::: GIVEN INFORMATION
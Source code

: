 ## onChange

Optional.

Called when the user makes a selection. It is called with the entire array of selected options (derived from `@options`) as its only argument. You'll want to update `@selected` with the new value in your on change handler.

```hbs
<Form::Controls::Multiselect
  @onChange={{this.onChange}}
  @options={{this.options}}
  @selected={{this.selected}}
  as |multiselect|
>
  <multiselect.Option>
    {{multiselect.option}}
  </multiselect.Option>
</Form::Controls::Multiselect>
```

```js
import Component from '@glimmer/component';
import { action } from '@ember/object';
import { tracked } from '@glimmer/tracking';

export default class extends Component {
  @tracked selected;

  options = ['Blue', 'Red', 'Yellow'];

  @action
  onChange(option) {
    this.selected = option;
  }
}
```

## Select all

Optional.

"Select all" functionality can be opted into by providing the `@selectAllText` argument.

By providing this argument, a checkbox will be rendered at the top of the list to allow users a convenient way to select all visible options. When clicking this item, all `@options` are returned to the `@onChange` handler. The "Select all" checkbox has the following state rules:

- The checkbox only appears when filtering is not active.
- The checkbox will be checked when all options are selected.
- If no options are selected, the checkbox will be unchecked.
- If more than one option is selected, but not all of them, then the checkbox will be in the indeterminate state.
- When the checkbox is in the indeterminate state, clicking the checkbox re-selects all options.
::::::
— WHAT IS EXPECTED —
The "## Select all" line through the last line above: set these down exactly and add nothing else.

— RESPONSE TO THE EXERCISE —
## Select all

Optional.

"Select all" functionality can be opted into by providing the `@selectAllText` argument.

By providing this argument, a checkbox will be rendered at the top of the list to allow users a convenient way to select all visible options. When clicking this item, all `@options` are returned to the `@onChange` handler. The "Select all" checkbox has the following state rules:

- The checkbox only appears when filtering is not active.
- The checkbox will be checked when all options are selected.
- If no options are selected, the checkbox will be unchecked.
- If more than one option is selected, but not all of them, then the checkbox will be in the indeterminate state.
- When the checkbox is in the indeterminate state, clicking the checkbox re-selects all options.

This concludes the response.